Priscilla Yuen, Associate Director of Doctoral Affairs at Columbia Engineering, stands with papers fluttering in her hand and large sunglasses hiding her face as she repeats a warning to the students in front of her.

“You are in violation of university policy. If you do not leave the premises before 11am you will be suspended.”

The students continue to clap rhythmically.

Two Barnard College administrators try to encourage students to talk things out, while Sarah Gillman, the vice president of Strategic Finance Operations, stands slightly behind and watches silently.

The students respond by singing.

Minouche Shafik, president of Columbia University, sends an email around 1 p.m. on April 18, warning the university that it has authorized the New York Police Department to arrest hundreds of students, while paying tribute to Columbia’s legacy in the same correspondence of activism.

The students respond by linking their arms.

Columbia University student organizers established the Gaza Solidarity Encampment on April 17. Sixty tents occupy the east lawn of campus to push the university to rid itself of Israel’s ongoing genocide in Gaza. The encampment, inspired by the 1968 occupation of Hamilton Hall and the 1985 Mandela Hall demonstrations, is not Columbia’s first attempt to divest from the Zionist state. In 2020, a referendum calling on the university to divest from companies that had invested in Israeli apartheid was passed by a wide margin, but ultimately rejected by then-President Lee Bollinger.

As Palestinians defy the occupation in Gaza, students around the world continue to light the torch of Palestinian liberation on their college campuses. Institutionalized academia has long resisted the radical struggles of student activists, and the past seven months have been no different. Activism on college campuses has always been a stronghold for social justice and anti-war movements, but more than that, it is a study of hope as a discipline.

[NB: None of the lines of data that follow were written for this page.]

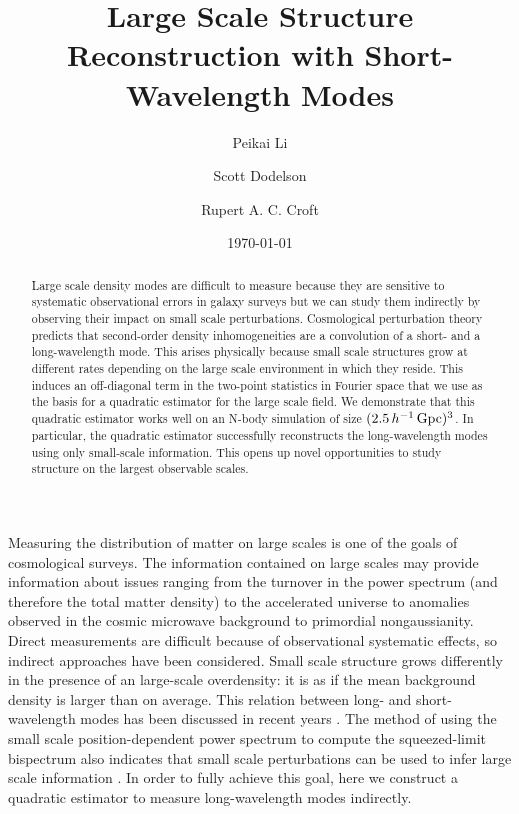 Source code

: \documentclass[prd,amsmath,amssymb,floatfix,superscriptaddress,nofootinbib,twocolumn]{revtex4-1}
\begin{document}
\title{Large Scale Structure Reconstruction with Short-Wavelength Modes}
\author{\large Peikai Li}
\author{\large Scott Dodelson}
\author{\large Rupert A. C. Croft}

\date{\today}
\begin{abstract}
\noindent Large scale density modes are difficult to measure because they are sensitive to systematic observational errors in galaxy surveys but we can study them indirectly by observing their impact on small scale perturbations. Cosmological perturbation theory predicts that second-order density inhomogeneities are a convolution of a short- and a long-wavelength mode. This arises physically because small scale structures grow at different rates depending on the large scale environment in which they reside. This induces an off-diagonal term in the two-point statistics in Fourier space that we use as the basis for a quadratic estimator for the large scale field. We demonstrate that this quadratic estimator works well on an N-body simulation of size  $(2.5\,h^{-1}\,\rm Gpc)^3$. In particular, the quadratic estimator successfully reconstructs the long-wavelength modes using only small-scale information. This opens up novel opportunities to study structure on the largest observable scales. 

\end{abstract}
\maketitle
{}
Measuring the distribution of matter on large scales is one of the goals of cosmological surveys. The information contained on large scales may provide information about issues ranging from the turnover in the power spectrum (and therefore the total matter density) to the accelerated universe to anomalies observed in the cosmic microwave background to primordial nongaussianity. Direct measurements are difficult because of observational systematic effects, so indirect approaches have been considered. Small scale structure grows differently in the presence of an large-scale overdensity: it is as if the mean background density is larger than on average. This relation between long- and short-wavelength modes has been discussed in recent years \cite{Baldauf:2011fer}\cite{Barreira:2017res}. The method of using the small scale position-dependent power spectrum to compute the squeezed-limit bispectrum also indicates that small scale perturbations can be used to infer large scale information \cite{Chiang:2014pos}\cite{Chiang:2015poss}. In order to fully achieve this goal, here we construct a quadratic estimator to measure long-wavelength modes indirectly. 
\end{document}
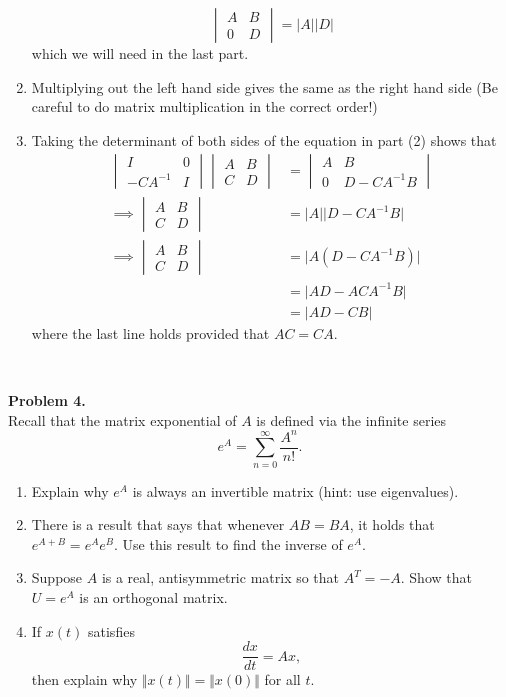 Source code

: \documentclass[11pt]{article}
\begin{document}
\begin{enumerate}
$$\begin{vmatrix} A & B \\ 0 & D \end{vmatrix} = \vert A \vert \vert D \vert$$
which we will need in the last part.
\item Multiplying out the left hand side gives the same as the right hand side (Be careful to do matrix multiplication in the correct order!)
\item Taking the determinant of both sides of the equation in part (2) shows that
\begin{align*}
\begin{vmatrix} I & 0 \\ -CA^{-1} & I \end{vmatrix} \begin{vmatrix} A & B \\ C & D \end{vmatrix}  &= \begin{vmatrix} A & B \\ 0 & D-CA^{-1} B\end{vmatrix} \\
\implies \begin{vmatrix} A & B \\ C & D \end{vmatrix} & = \vert A \vert \vert D-CA^{-1} B \vert \\
\implies \begin{vmatrix} A & B \\ C & D \end{vmatrix} & = \vert A \left(D-CA^{-1} B\right) \vert \\
&= \vert AD - ACA^{-1}B \vert\\
&= \vert AD - CB \vert
\end{align*}
where the last line holds provided that $AC=CA$. 
\end{enumerate}

\

\noindent \textbf{Problem 4.}\\
Recall that the matrix exponential of $A$ is defined via the infinite series
$$e^A = \sum_{n=0}^{\infty} \frac{A^n}{n!}.$$
\begin{enumerate}
\item Explain why $e^A$ is always an invertible matrix (hint: use eigenvalues). 
\item There is a result that says that whenever $AB=BA$, it holds that $e^{A+B}=e^{A}e^{B}$. Use this result to find the inverse of $e^{A}$. 
\item Suppose $A$ is a real, antisymmetric matrix so that $A^T=-A$. Show that $U= e^A$ is an orthogonal matrix.
\item If $x(t)$ satisfies 
$$\frac{dx}{dt} = Ax,$$
then explain why $\Vert x(t) \Vert = \Vert x(0) \Vert$ for all $t$.
\end{enumerate}
\end{document}
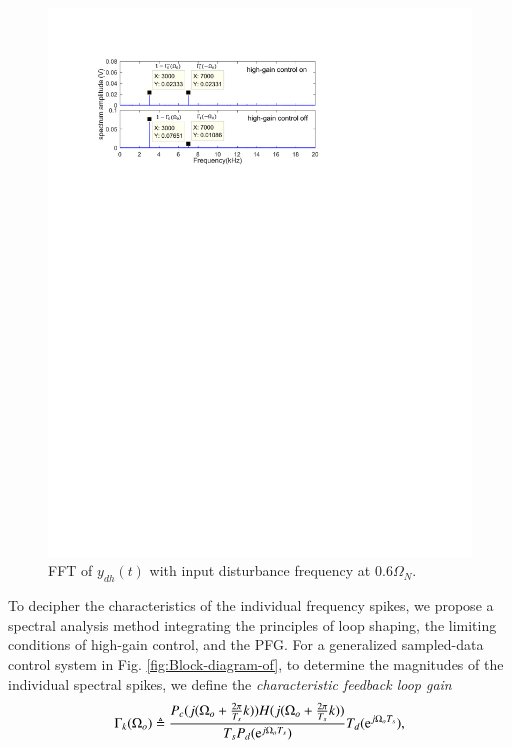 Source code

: \documentclass [11pt, proquest] {uwthesis}[2020/02/24]
\begin{document}
\begin{figure}[!ht]
\begin{centering}
\includegraphics[width=13cm]{Spectral-analysis/FIG4.pdf}
\par\end{centering}
\caption{\label{fig:FFT-(sampling-time-2}FFT of $y_{dh}(t)$
with input disturbance frequency at $0.6\Omega_{N}$.}
\end{figure}

To decipher the characteristics of the individual frequency spikes,
we propose a spectral analysis method integrating the principles of
loop shaping, the limiting conditions of high-gain control, and the
PFG. For a generalized sampled-data control system in Fig. \ref{fig:Block-diagram-of},
to determine the magnitudes of the individual spectral spikes, we
define the \emph{characteristic feedback loop gain}
\begin{equation}
\Gamma_{k}(\Omega_{o})\triangleq\frac{P_{c}(j(\Omega_{o}+\frac{2\pi}{T_{s}}k))H(j(\Omega_{o}+\frac{2\pi}{T_{s}}k))}{T_{s}P_{d}(\mathrm{e}^{j\Omega_{o}T_{s}})}T_{d}(\mathrm{e}^{j\Omega_{o}T_{s}}),\label{eq:Gammak_analysisFrom}
\end{equation}
\end{document}
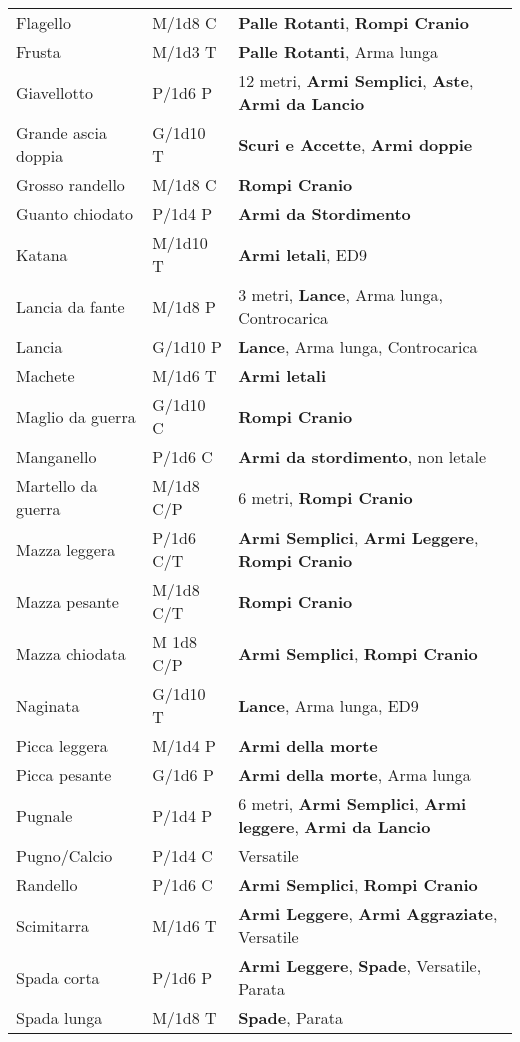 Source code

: \documentclass[landscape,10pt,a4paper]{article}
\begin{document}
\begin{multicols}{2}
\begin{dmbox}[title=Armi - pagina \pageref{equipaggiamentoarmi}]
{\begin{tabularx}{1\linewidth}{lll}
Flagello& M/1d8 C& \textbf{Palle Rotanti}, \textbf{Rompi Cranio}\\
Frusta& M/1d3 T& \textbf{Palle Rotanti}, Arma lunga\\
Giavellotto& P/1d6 P& 12 metri, \textbf{Armi Semplici}, \textbf{Aste}, \textbf{Armi da Lancio}\\
Grande ascia doppia& G/1d10 T& \textbf{Scuri e Accette}, \textbf{Armi doppie}\\
Grosso randello& M/1d8 C&\textbf{Rompi Cranio}\\
Guanto chiodato& P/1d4 P&\textbf{Armi da Stordimento}\\
Katana& M/1d10 T& \textbf{Armi letali}, ED9\\
Lancia da fante& M/1d8 P&3 metri, \textbf{Lance}, Arma lunga, Controcarica\\
Lancia& G/1d10 P&\textbf{Lance}, Arma lunga, Controcarica\\
Machete& M/1d6 T&\textbf{Armi letali}\\
Maglio da guerra& G/1d10 C& \textbf{Rompi Cranio}\\
Manganello& P/1d6 C& \textbf{Armi da stordimento}, non letale\\
Martello da guerra& M/1d8 C/P& 6 metri, \textbf{Rompi Cranio}\\
Mazza leggera& P/1d6 C/T& \textbf{Armi Semplici}, \textbf{Armi Leggere}, \textbf{Rompi Cranio} \\
Mazza pesante& M/1d8 C/T& \textbf{Rompi Cranio}\\ 
Mazza chiodata& M 1d8 C/P& \textbf{Armi Semplici}, \textbf{Rompi Cranio}\\
Naginata& G/1d10 T&\textbf{Lance}, Arma lunga, ED9\\
Picca leggera& M/1d4 P&\textbf{Armi della morte}\\
Picca pesante& G/1d6 P&\textbf{Armi della morte}, Arma lunga\\
Pugnale& P/1d4 P& 6 metri, \textbf{Armi Semplici}, \textbf{Armi leggere}, \textbf{Armi da Lancio}\\
Pugno/Calcio & P/1d4 C&Versatile\\
Randello& P/1d6 C& \textbf{Armi Semplici}, \textbf{Rompi Cranio}\\
Scimitarra& M/1d6 T&\textbf{Armi Leggere}, \textbf{Armi Aggraziate}, Versatile\\
Spada corta& P/1d6 P&\textbf{Armi Leggere}, \textbf{Spade}, Versatile, Parata\\
Spada lunga& M/1d8 T&\textbf{Spade}, Parata\\

\end{tabularx}}
\end{dmbox}
\end{multicols}
\end{document}
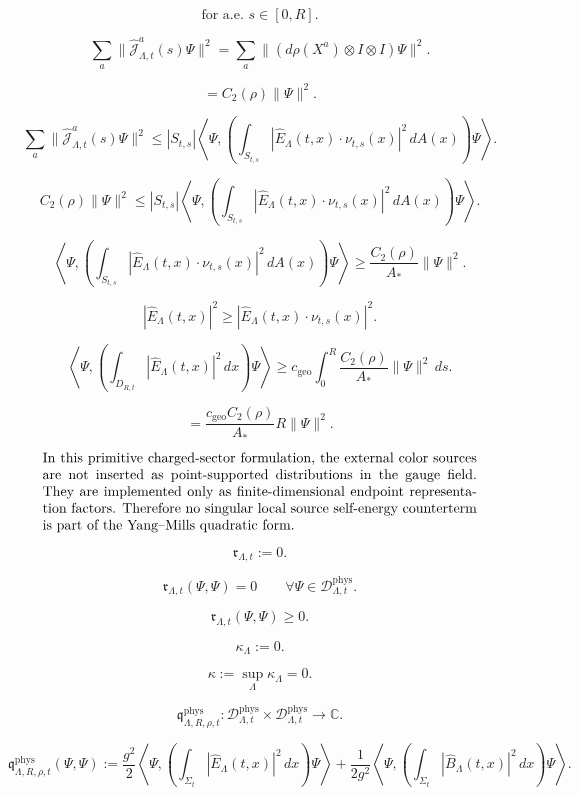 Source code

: \documentclass[11pt]{article}
\begin{document}
\[
\text{for a.e. }s\in[0,R].
\]

\[
\sum_a
\|\widehat{\mathcal J}_{\Lambda,t}^a(s)\Psi\|^2
=
\sum_a
\|(d\rho(X^a)\otimes I\otimes I)\Psi\|^2.
\]

\[
=
C_2(\rho)\|\Psi\|^2.
\]

\[
\sum_a
\|\widehat{\mathcal J}_{\Lambda,t}^a(s)\Psi\|^2
\le
|S_{t,s}|
\left\langle
\Psi,
\left(
\int_{S_{t,s}}
|\widehat E_\Lambda(t,x)\cdot\nu_{t,s}(x)|^2\,dA(x)
\right)\Psi
\right\rangle.
\]

\[
C_2(\rho)\|\Psi\|^2
\le
|S_{t,s}|
\left\langle
\Psi,
\left(
\int_{S_{t,s}}
|\widehat E_\Lambda(t,x)\cdot\nu_{t,s}(x)|^2\,dA(x)
\right)\Psi
\right\rangle.
\]

\[
\left\langle
\Psi,
\left(
\int_{S_{t,s}}
|\widehat E_\Lambda(t,x)\cdot\nu_{t,s}(x)|^2\,dA(x)
\right)\Psi
\right\rangle
\ge
\frac{C_2(\rho)}{A_\ast}\|\Psi\|^2.
\]

\[
|\widehat E_\Lambda(t,x)|^2
\ge
|\widehat E_\Lambda(t,x)\cdot\nu_{t,s}(x)|^2.
\]

\[
\left\langle
\Psi,
\left(
\int_{D_{R,t}}
|\widehat E_\Lambda(t,x)|^2\,dx
\right)\Psi
\right\rangle
\ge
c_{\mathrm{geo}}
\int_0^R
\frac{C_2(\rho)}{A_\ast}\|\Psi\|^2\,ds.
\]

\[
=
\frac{c_{\mathrm{geo}}C_2(\rho)}{A_\ast}R\|\Psi\|^2.
\]

\[
\parbox{0.9\linewidth}{
In this primitive charged-sector formulation, the external color sources are not
inserted as point-supported distributions in the gauge field.  They are
implemented only as finite-dimensional endpoint representation factors.
Therefore no singular local source self-energy counterterm is part of the
Yang--Mills quadratic form.
}
\]

\[
\mathfrak r_{\Lambda,t}
:=
0.
\]

\[
\mathfrak r_{\Lambda,t}(\Psi,\Psi)=0
\qquad
\forall\Psi\in\mathscr D_{\Lambda,t}^{\mathrm{phys}}.
\]

\[
\mathfrak r_{\Lambda,t}(\Psi,\Psi)
\ge
0.
\]

\[
\kappa_\Lambda:=0.
\]

\[
\kappa:=\sup_\Lambda\kappa_\Lambda=0.
\]

\[
\mathfrak q_{\Lambda,R,\rho,t}^{\mathrm{phys}}:
\mathscr D_{\Lambda,t}^{\mathrm{phys}}
\times
\mathscr D_{\Lambda,t}^{\mathrm{phys}}
\to\mathbb C.
\]

\[
\mathfrak q_{\Lambda,R,\rho,t}^{\mathrm{phys}}(\Psi,\Psi)
:=
\frac{g^2}{2}
\left\langle
\Psi,
\left(
\int_{\Sigma_t}
|\widehat E_\Lambda(t,x)|^2\,dx
\right)\Psi
\right\rangle
+
\frac{1}{2g^2}
\left\langle
\Psi,
\left(
\int_{\Sigma_t}
|\widehat B_\Lambda(t,x)|^2\,dx
\right)\Psi
\right\rangle.
\]
\end{document}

As despair consumes us and hopelessness threatens us, students remind us that freedom together is not only achievable, but inevitable.

Student resistance has a long history around the world and is reflected in many global issues. From Tiananmen to Dhaka, Soweto to the United States, students have stood up vigorously against apartheid, gun violence, police brutality, climate change, global imperialism and more. Academia has long billed itself as a cradle of intellectual curiosity and innovation, encouraging students to challenge existing ideas and find new ways to improve the world around them. After all, it was at Merritt College that Huey P. Newton and Bobby Seale founded the Black Panther Party, one of the most influential revolutionary vanguard organizations in existence.

Despite all this, student activism has existed for as long as oppression by their governing bodies has existed. This has become especially apparent over the past seven months.

As I write this, thousands of people have descended on Columbia’s campus to stand in solidarity with the hundreds of students who were strapped into NYPD vans the day before. Across the street, students took to the streets after Asna Tabassum’s farewell speech was canceled by the University of Southern California due to unfounded security concerns. In the South, the Council for American Islamic Relations (CAIR-Georgia) and Palestine Legal are brandishing a civil rights complaint against Emory University for fostering a “hostile anti-Palestinian and Islamophobic environment” after months of intimidation and oppression of students. Students from the University of North Carolina at Chapel Hill and Miami University in Ohio have even launched their own solidarity camps.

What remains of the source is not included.